While Roman senator Marcus Junius Brutus issued as many as 100 silver examples of the “EID MAR” coin in the eastern Mediterranean (likely in northern Greece), only two gold examples were known until recently. The coin celebrates the murder of Roman dictator Julius Caesar, whose most famous assassin was Brutus.

“Though Caesar had countless enemies, his most formidable turned out to be Brutus and Cassius, young senators who led the conspiracy against him,” reads a statement issued by Numismatic Guaranty Corporation (NGC), whose ancients division certified the coin. “Though both men eventually struck coins of their own, only Brutus chose to portray himself and to create a design that celebrated the murder.”

The coin’s reverse design depicts two daggers, representing Brutus and Cassius, alongside a “pileus,” the freedman’s cap of liberty, which declared the murder was an act of Roman liberation. The inscription “EID MAR,” an abbreviation of “EIDIBVS MARTIIS” – or the Ides of March, the day Caesar was assassinated at the Senate House of Pompey – is also on the reverse.

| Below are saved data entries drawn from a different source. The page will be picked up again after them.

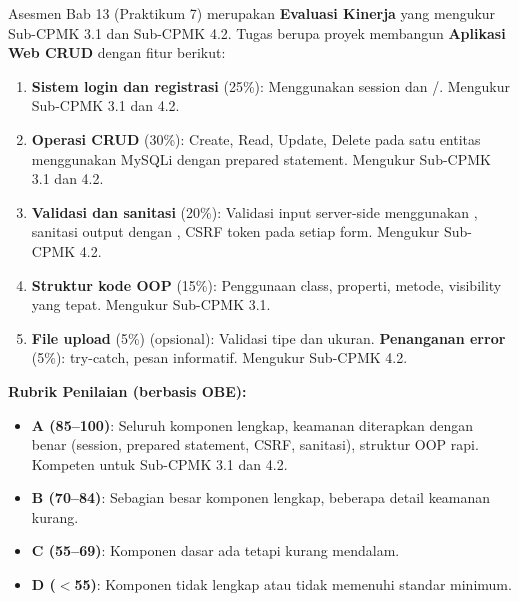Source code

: \documentclass[../main.tex]{subfiles}
\begin{document}
\begin{asesmen}
Asesmen Bab 13 (Praktikum 7) merupakan \textbf{Evaluasi Kinerja} yang mengukur Sub-CPMK 3.1 dan Sub-CPMK 4.2. Tugas berupa proyek membangun \textbf{Aplikasi Web CRUD} dengan fitur berikut:
\begin{enumerate}
  \item \textbf{Sistem login dan registrasi} (25\%): Menggunakan session dan /. Mengukur Sub-CPMK 3.1 dan 4.2.
  \item \textbf{Operasi CRUD} (30\%): Create, Read, Update, Delete pada satu entitas menggunakan MySQLi dengan prepared statement. Mengukur Sub-CPMK 3.1 dan 4.2.
  \item \textbf{Validasi dan sanitasi} (20\%): Validasi input server-side menggunakan , sanitasi output dengan , CSRF token pada setiap form. Mengukur Sub-CPMK 4.2.
  \item \textbf{Struktur kode OOP} (15\%): Penggunaan class, properti, metode, visibility yang tepat. Mengukur Sub-CPMK 3.1.
  \item \textbf{File upload} (5\%) (opsional): Validasi tipe dan ukuran. \textbf{Penanganan error} (5\%): try-catch, pesan informatif. Mengukur Sub-CPMK 4.2.
\end{enumerate}

\textbf{Rubrik Penilaian (berbasis OBE):}
\begin{itemize}
  \item \textbf{A (85--100)}: Seluruh komponen lengkap, keamanan diterapkan dengan benar (session, prepared statement, CSRF, sanitasi), struktur OOP rapi. Kompeten untuk Sub-CPMK 3.1 dan 4.2.
  \item \textbf{B (70--84)}: Sebagian besar komponen lengkap, beberapa detail keamanan kurang.
  \item \textbf{C (55--69)}: Komponen dasar ada tetapi kurang mendalam.
  \item \textbf{D ($<$55)}: Komponen tidak lengkap atau tidak memenuhi standar minimum.
\end{itemize}
\end{asesmen}
\end{document}
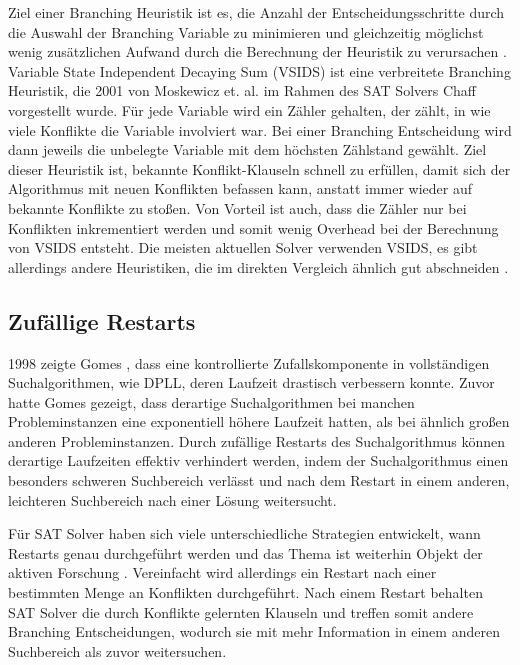 \documentclass[conference,compsoc,final,a4paper]{IEEEtran}
\begin{document}
Ziel einer Branching Heuristik ist es, die Anzahl der Entscheidungsschritte durch die Auswahl der Branching Variable zu minimieren und gleichzeitig möglichst wenig zusätzlichen Aufwand durch die Berechnung der Heuristik zu verursachen \cite{anatomy_of_modern_sat_solvers}. Variable State Independent Decaying Sum (VSIDS) ist eine verbreitete Branching Heuristik, die 2001 von Moskewicz et. al. \cite{chaff_engineering} im Rahmen des SAT Solvers Chaff vorgestellt wurde. Für jede Variable wird ein Zähler gehalten, der zählt, in wie viele Konflikte die Variable involviert war. Bei einer Branching Entscheidung wird dann jeweils die unbelegte Variable mit dem höchsten Zählstand gewählt. Ziel dieser Heuristik ist, bekannte Konflikt-Klauseln schnell zu erfüllen, damit sich der Algorithmus mit neuen Konflikten befassen kann, anstatt immer wieder auf bekannte Konflikte zu stoßen. Von Vorteil ist auch, dass die Zähler nur bei Konflikten inkrementiert werden und somit wenig Overhead bei der Berechnung von VSIDS entsteht. \cite{anatomy_of_modern_sat_solvers} Die meisten aktuellen Solver verwenden VSIDS, es gibt allerdings andere Heuristiken, die im direkten Vergleich ähnlich gut abschneiden \cite{sat_solving_techniques_biliography}.

\subsection{Zufällige Restarts}
1998 zeigte Gomes \cite{gomes_search_randomization}, dass eine kontrollierte Zufallskomponente in vollständigen Suchalgorithmen, wie DPLL, deren Laufzeit drastisch verbessern konnte. Zuvor hatte Gomes gezeigt, dass derartige Suchalgorithmen bei manchen Probleminstanzen eine exponentiell höhere Laufzeit hatten, als bei ähnlich großen anderen Probleminstanzen. Durch zufällige Restarts des Suchalgorithmus können derartige Laufzeiten effektiv verhindert werden, indem der Suchalgorithmus einen besonders schweren Suchbereich verlässt und nach dem Restart in einem anderen, leichteren Suchbereich nach einer Lösung weitersucht. \cite{gomes_search_randomization}

Für SAT Solver haben sich viele unterschiedliche Strategien entwickelt, wann Restarts genau durchgeführt werden und das Thema ist weiterhin Objekt der aktiven Forschung \cite{sat_solving_techniques_biliography}. Vereinfacht wird allerdings ein Restart nach einer bestimmten Menge an Konflikten durchgeführt. Nach einem Restart behalten SAT Solver die durch Konflikte gelernten Klauseln und treffen somit andere Branching Entscheidungen, wodurch sie mit mehr Information in einem anderen Suchbereich als zuvor weitersuchen. \cite{anatomy_of_modern_sat_solvers}
\end{document}
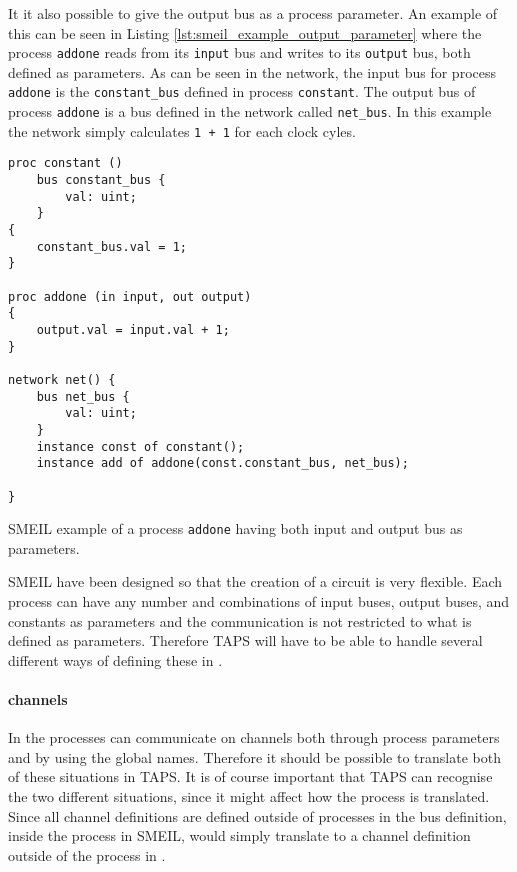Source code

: It it also possible to give the output bus as a process parameter. An example of this can be seen in Listing \ref{lst:smeil_example_output_parameter} where the process \texttt{addone} reads from its \texttt{input} bus and writes to its \texttt{output} bus, both defined as parameters.
As can be seen in the network, the input bus for process \texttt{addone} is the \texttt{constant\_bus} defined in process \texttt{constant}. The output bus of process \texttt{addone} is a bus defined in the network called \texttt{net\_bus}. In this example the network simply calculates \texttt{1 + 1} for each clock cyles.
\begin{listing}
\begin{verbatim}
proc constant ()
    bus constant_bus {
        val: uint;
    }
{
    constant_bus.val = 1;
}

proc addone (in input, out output)
{
    output.val = input.val + 1;
}

network net() {
    bus net_bus {
        val: uint;
    }
    instance const of constant();
    instance add of addone(const.constant_bus, net_bus);

}
\end{verbatim}
\caption{SMEIL example of a process \texttt{addone} having both input and output bus as parameters.}
\label{lst:smeil_example_output_parameter}
\end{listing}

SMEIL have been designed so that the creation of a circuit is very flexible. Each process can have any number and combinations of input buses, output buses, and constants as parameters and the communication is not restricted to what is defined as parameters. Therefore TAPS will have to be able to handle several different ways of defining these in \cspm{}.

\paragraph{\cspm{} channels}
In \cspm{} the processes can communicate on channels both through process parameters and by using the global names. Therefore it should be possible to translate both of these situations in TAPS. It is of course important that TAPS can recognise the two different situations, since it might affect how the process is translated. Since all channel definitions are defined outside of processes in \cspm{} the bus definition, inside the process in SMEIL, would simply translate to a channel definition outside of the process in \cspm{}.

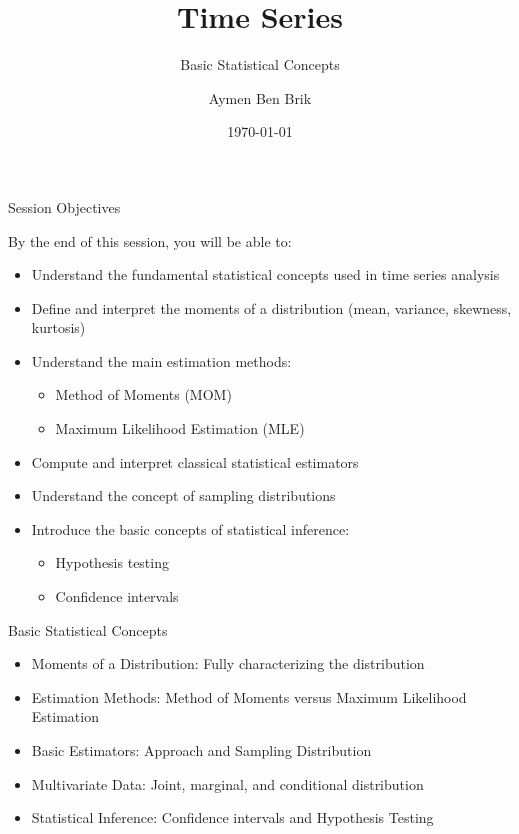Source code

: \documentclass[aspectratio=169]{beamer}
\title{Time Series}
\subtitle{Basic Statistical Concepts}
\author{Aymen Ben Brik}
\institute{
Classe : 1GAMMA
}
\date{\today}
\begin{document}
\begin{frame}
\titlepage
\end{frame}

\begin{frame}{Session Objectives}

By the end of this session, you will be able to:

\begin{itemize}

\item Understand the fundamental statistical concepts used in time series analysis

\item Define and interpret the moments of a distribution (mean, variance, skewness, kurtosis)

\item Understand the main estimation methods:
\begin{itemize}
\item Method of Moments (MOM)
\item Maximum Likelihood Estimation (MLE)
\end{itemize}

\item Compute and interpret classical statistical estimators

\item Understand the concept of sampling distributions

\item Introduce the basic concepts of statistical inference:
\begin{itemize}
\item Hypothesis testing
\item Confidence intervals
\end{itemize}

\end{itemize}

\end{frame}

\begin{frame}{Basic Statistical Concepts}
\begin{itemize}
\item Moments of a Distribution: Fully characterizing the distribution
\item Estimation Methods: Method of Moments versus Maximum Likelihood Estimation
\item Basic Estimators: Approach and Sampling Distribution
\item Multivariate Data: Joint, marginal, and conditional distribution
\item Statistical Inference: Confidence intervals and Hypothesis Testing
\end{itemize}
\end{frame}
\end{document}
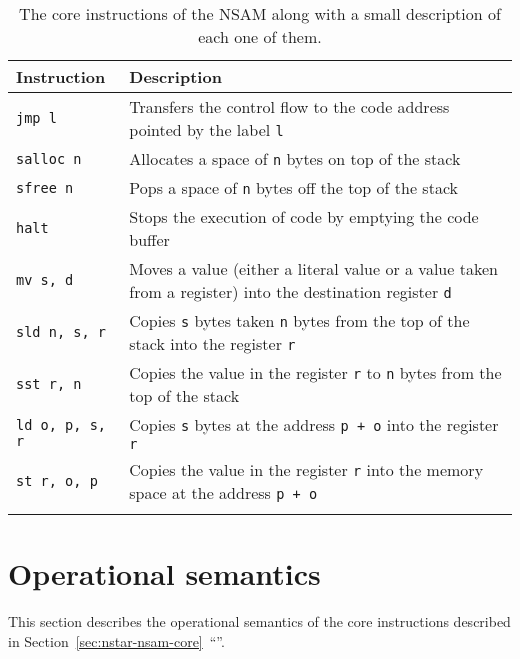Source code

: \begin{longtable}[H]{p{}p{}}
  \toprule
  Instruction & Description \\
  \midrule \endhead
  \texttt{jmp l} & Transfers the control flow to the code address pointed by the label \texttt{l} \\
  \texttt{salloc n} & Allocates a space of \texttt{n} bytes on top of the stack \\
  \texttt{sfree n} & Pops a space of \texttt{n} bytes off the top of the stack \\
  \texttt{halt} & Stops the execution of code by emptying the code buffer \\
  \texttt{mv s, d} & Moves a value (either a literal value or a value taken from a register) into the destination register \texttt{d} \\
  \texttt{sld n, s, r} & Copies \texttt{s} bytes taken \texttt{n} bytes from the top of the stack into the register \texttt{r} \\
  \texttt{sst r, n} & Copies the value in the register \texttt{r} to \texttt{n} bytes from the top of the stack \\
  \texttt{ld o, p, s, r} & Copies \texttt{s} bytes at the address \texttt{p + o} into the register \texttt{r} \\
  \texttt{st r, o, p} & Copies the value in the register \texttt{r} into the memory space at the address \texttt{p + o} \\
  \bottomrule

  \caption{The core instructions of the NSAM along with a small description of each one of them.}
  \label{fig:nstar-nsam-core-instructions}
\end{longtable}

\section{Operational semantics}\label{sec:nstar-nsam-opsem}

This section describes the operational semantics of the core instructions described in Section~\ref{sec:nstar-nsam-core}~``''.

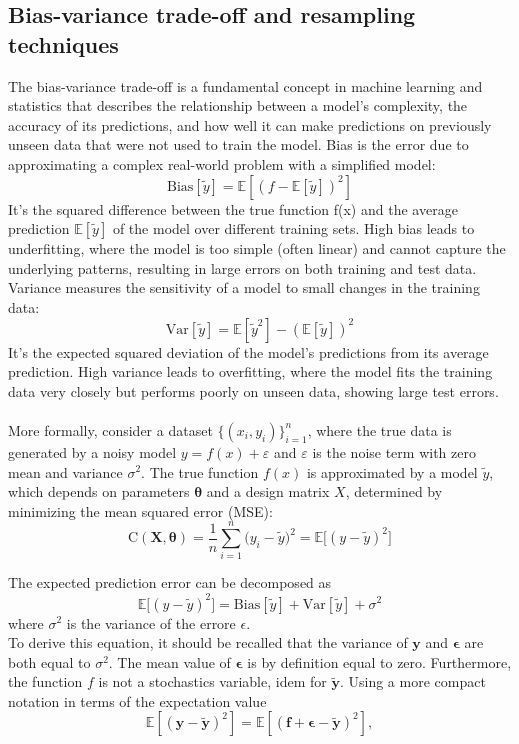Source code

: \documentclass[
 reprint,            %
 amsmath,amssymb,
 aps,
]{revtex4-2}
\begin{document}
\subsection{Bias-variance trade-off and resampling techniques}

The bias-variance trade-off is a fundamental concept in machine learning and statistics that describes the relationship between a model's complexity, the accuracy of its predictions, and how well it can make predictions on previously unseen data that were not used to train the model\cite{hjorthjensen_week38}. 
Bias is the error due to approximating a complex real-world problem with a simplified model: 
$$\mathrm{Bias}[\tilde y]= \mathbb{E}[(f-\mathbb{E}[\tilde y])^2]$$
It's the squared difference between the true function f(x) and the average prediction $\mathbb{E}[\tilde y]$ of the model over different training sets.
High bias leads to underfitting, where the model is too simple (often linear) and cannot capture the underlying patterns, resulting in large errors on both training and test data.
\\Variance measures the sensitivity of a model to small changes in the training data:
$$
\mathrm{Var}[\tilde y] = \mathbb{E}[\tilde y^2] - (\mathbb{E}[\tilde y])^2
$$
It's the expected squared deviation of the model's predictions from its average prediction.
High variance leads to overfitting, where the model fits the training data very closely but performs poorly on unseen data, showing large test errors.\\\\
More formally, consider a dataset $\{(x_i, y_i)\}_{i=1}^n$, where the true data is generated by a noisy model $y = f(x) + \varepsilon$ and $\varepsilon$ is the noise term with zero mean and variance $\sigma^2$. 
The true function $f(x)$ is approximated by a model $\tilde y$, which depends on parameters $\boldsymbol{\theta}$ and a design matrix $X$, determined by minimizing the mean squared error (MSE):
$$
\text{C}(\boldsymbol{X, \theta}) = \frac{1}{n} \sum_{i=1}^n \big( y_i - \tilde y \big)^2= \mathbb{E}\big[(y - \tilde y)^2\big]
$$

The expected prediction error can be decomposed as
$$\mathbb{E}[(y - \tilde y)^2\big] = \mathrm{Bias}[\tilde y] + \mathrm{Var}[\tilde y] + \sigma^2$$
where $\sigma ^2$ is the variance of the errore $\epsilon$.\\
To derive this equation, it should be recalled that the variance of $\boldsymbol{y}$ and $\boldsymbol{\epsilon}$ are both equal to $\sigma^2$.
The mean value of $\boldsymbol{\epsilon}$ is by definition equal to zero.
Furthermore, the function $f$ is not a stochastics variable, idem for $\boldsymbol{\tilde{y}}$.
Using a more compact notation in terms of the expectation value
$$
\mathbb{E}\left[(\boldsymbol{y}-\boldsymbol{\tilde{y}})^2\right]=\mathbb{E}\left[(\boldsymbol{f}+\boldsymbol{\epsilon}-\boldsymbol{\tilde{y}})^2\right],
$$
\end{document}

“The ‘EID MAR’ aureus of Brutus is an undisputed masterpiece of ancient coinage,” said NGC Chair Mark Salzberg, who’s also the firm’s grading finalizer. “Over the last 40 years, I’ve handled most of the world’s greatest numismatic rarities, but I found this coin especially captivating. It has everything a collector could possibly want.”

‘UNPARALLELED BRAGGADOCIO’

Offered as Lot 463 of Roma Numismatics’ Oct. 29 sale, it’s expected to bring £500,000 ($850,250 Cdn.).

“Nothing resonates so deeply with those knowledgeable in ancient Roman coinage as the dramatic EID MAR type struck by Brutus in 42 BC, nor indeed is any type more sought after by connoisseurs,” reads the auction catalogue, which references Herbert Cahn’s 1989 study, “Eidibus Martiis,” which records 56 examples in silver and two in gold.

“Anecdotal comments have long suggested the extent of the surviving population of EID MAR denarii could approximate as many as a hundred specimens – a reasonably high figure for what is considered to be an extreme rarity – and Campana’s as yet unpublished Die Study indeed identifies 88 examples (at last count) in silver (of which at least 34 are now in institutional collections) and three in gold.”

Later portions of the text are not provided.